What the task asks: Hunt through the entries for the word "color" and copy each line in which it appears.

Information:
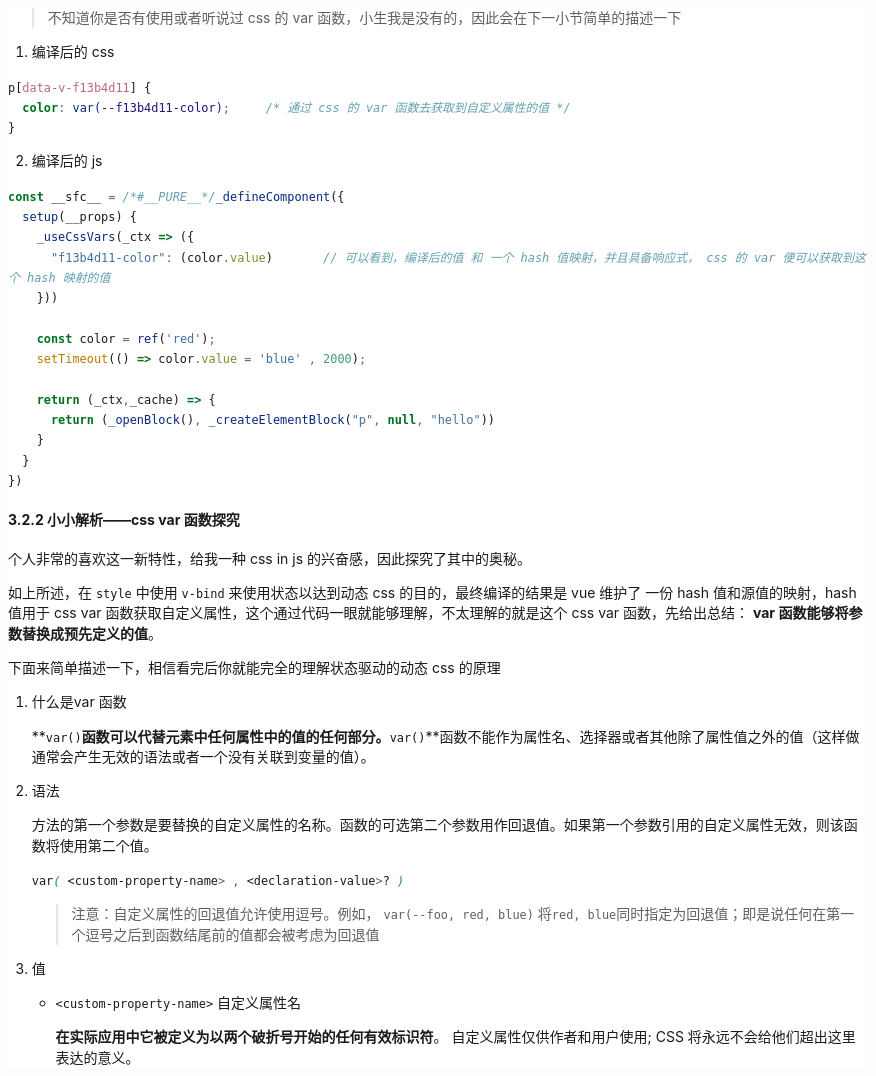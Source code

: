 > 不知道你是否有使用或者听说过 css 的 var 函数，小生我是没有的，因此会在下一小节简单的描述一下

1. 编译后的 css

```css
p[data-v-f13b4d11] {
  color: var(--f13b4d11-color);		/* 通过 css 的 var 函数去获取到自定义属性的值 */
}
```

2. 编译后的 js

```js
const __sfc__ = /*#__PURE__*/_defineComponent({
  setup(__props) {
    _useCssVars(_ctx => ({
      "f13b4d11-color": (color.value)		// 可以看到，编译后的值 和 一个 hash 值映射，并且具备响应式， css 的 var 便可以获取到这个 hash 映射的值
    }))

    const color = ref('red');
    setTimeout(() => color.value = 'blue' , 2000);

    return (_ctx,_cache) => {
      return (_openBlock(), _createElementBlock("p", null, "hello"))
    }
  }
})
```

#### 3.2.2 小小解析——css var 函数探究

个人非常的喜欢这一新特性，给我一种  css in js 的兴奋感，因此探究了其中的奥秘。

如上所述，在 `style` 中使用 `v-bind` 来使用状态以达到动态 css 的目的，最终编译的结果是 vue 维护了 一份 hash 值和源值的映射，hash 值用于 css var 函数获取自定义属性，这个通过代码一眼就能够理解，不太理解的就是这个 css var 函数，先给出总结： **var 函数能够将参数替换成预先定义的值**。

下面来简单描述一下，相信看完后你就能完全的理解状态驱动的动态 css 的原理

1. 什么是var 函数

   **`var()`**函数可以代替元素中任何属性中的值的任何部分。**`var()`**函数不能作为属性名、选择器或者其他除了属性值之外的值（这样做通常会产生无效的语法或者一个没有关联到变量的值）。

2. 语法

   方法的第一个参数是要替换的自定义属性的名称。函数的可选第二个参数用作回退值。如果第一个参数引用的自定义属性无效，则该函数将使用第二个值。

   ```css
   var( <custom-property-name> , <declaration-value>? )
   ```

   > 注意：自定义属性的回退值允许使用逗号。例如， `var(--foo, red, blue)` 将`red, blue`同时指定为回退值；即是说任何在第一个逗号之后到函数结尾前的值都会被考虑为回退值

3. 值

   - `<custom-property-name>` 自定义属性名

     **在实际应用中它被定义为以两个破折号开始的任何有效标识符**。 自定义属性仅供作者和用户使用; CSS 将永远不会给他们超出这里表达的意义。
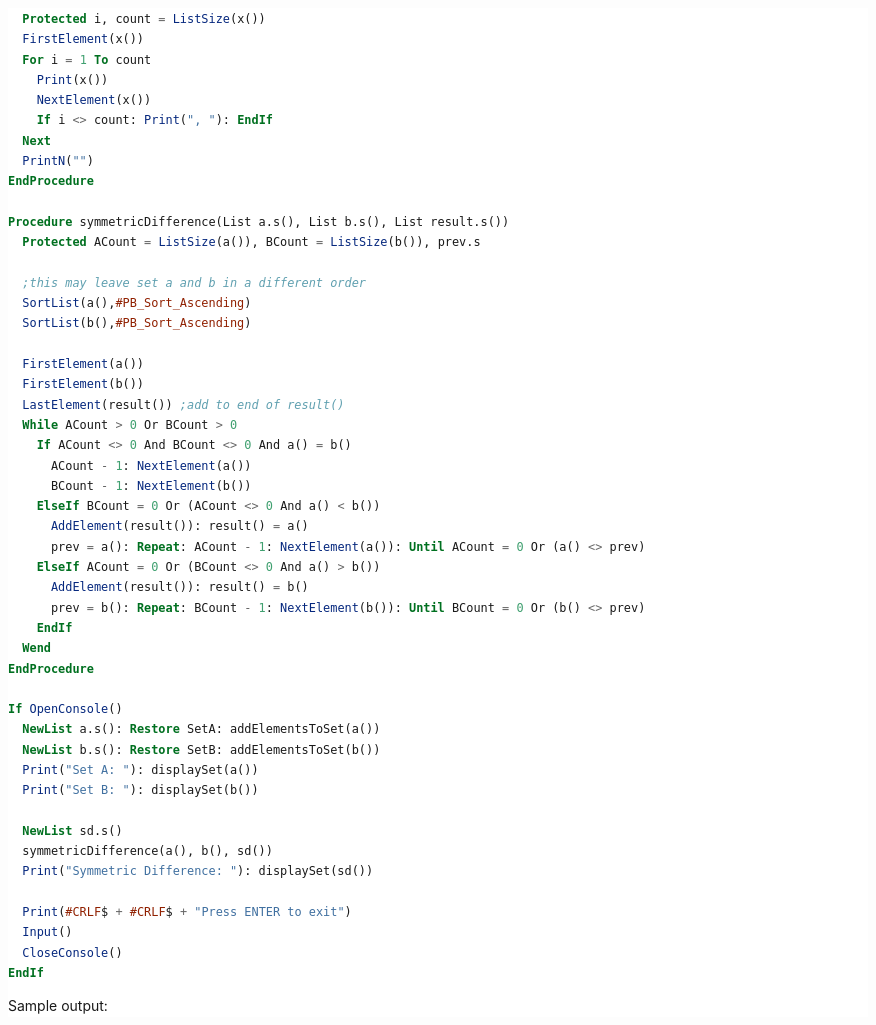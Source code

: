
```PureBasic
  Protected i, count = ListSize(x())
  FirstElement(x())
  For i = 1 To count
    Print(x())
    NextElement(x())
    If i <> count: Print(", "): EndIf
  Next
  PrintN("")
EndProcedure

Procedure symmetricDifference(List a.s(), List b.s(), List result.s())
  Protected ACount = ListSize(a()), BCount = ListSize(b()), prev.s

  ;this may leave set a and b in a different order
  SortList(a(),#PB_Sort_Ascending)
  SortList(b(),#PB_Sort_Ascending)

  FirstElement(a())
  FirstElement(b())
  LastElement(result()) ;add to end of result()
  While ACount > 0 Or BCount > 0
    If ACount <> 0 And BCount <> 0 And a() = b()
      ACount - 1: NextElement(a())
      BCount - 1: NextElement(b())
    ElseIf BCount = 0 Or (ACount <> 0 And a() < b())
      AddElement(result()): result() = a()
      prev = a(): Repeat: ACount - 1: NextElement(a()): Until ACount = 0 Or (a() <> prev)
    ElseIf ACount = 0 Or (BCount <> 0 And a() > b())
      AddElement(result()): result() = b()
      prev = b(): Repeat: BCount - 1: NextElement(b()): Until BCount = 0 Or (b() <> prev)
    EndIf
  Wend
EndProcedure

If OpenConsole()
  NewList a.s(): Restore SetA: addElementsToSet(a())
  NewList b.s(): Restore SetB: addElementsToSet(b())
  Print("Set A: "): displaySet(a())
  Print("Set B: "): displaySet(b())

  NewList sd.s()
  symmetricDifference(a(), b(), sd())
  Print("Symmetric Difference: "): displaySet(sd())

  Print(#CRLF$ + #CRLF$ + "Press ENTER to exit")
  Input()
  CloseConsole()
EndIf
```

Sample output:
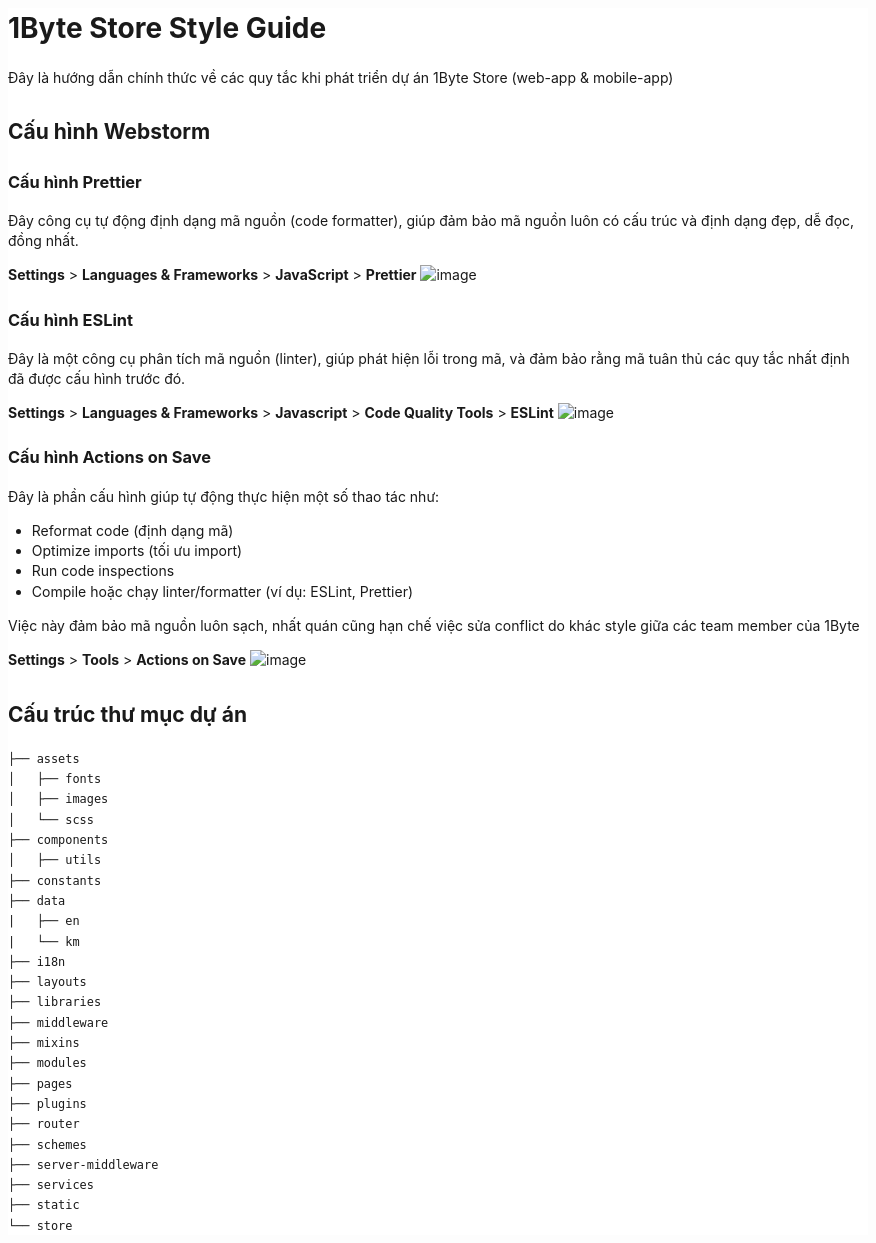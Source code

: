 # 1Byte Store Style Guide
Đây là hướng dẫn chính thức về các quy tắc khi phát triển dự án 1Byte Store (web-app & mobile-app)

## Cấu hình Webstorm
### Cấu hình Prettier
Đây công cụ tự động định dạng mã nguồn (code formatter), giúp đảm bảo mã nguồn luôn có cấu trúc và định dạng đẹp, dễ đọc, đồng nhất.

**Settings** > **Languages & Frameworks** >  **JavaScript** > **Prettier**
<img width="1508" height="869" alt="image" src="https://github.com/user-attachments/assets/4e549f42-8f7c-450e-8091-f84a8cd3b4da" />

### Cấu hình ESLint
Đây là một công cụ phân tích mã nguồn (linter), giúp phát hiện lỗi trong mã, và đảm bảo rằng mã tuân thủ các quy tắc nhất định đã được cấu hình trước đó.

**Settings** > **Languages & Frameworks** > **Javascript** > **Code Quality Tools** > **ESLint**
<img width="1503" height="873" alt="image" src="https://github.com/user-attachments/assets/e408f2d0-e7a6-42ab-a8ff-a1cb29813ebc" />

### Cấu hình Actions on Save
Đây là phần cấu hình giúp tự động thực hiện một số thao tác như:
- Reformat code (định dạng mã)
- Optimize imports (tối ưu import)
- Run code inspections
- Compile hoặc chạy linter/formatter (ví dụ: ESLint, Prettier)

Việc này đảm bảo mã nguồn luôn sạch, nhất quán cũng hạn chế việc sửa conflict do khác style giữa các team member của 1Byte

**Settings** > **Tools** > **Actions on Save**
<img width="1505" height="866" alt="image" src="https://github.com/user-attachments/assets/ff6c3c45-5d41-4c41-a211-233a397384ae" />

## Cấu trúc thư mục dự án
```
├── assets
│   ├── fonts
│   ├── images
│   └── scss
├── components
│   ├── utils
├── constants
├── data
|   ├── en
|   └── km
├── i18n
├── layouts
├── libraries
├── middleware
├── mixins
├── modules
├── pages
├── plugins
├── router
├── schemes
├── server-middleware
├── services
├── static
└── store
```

Response box:
  color: var(--f13b4d11-color);		/* 通过 css 的 var 函数去获取到自定义属性的值 */
      "f13b4d11-color": (color.value)		// 可以看到，编译后的值 和 一个 hash 值映射，并且具备响应式， css 的 var 便可以获取到这个 hash 映射的值
    const color = ref('red');
    setTimeout(() => color.value = 'blue' , 2000);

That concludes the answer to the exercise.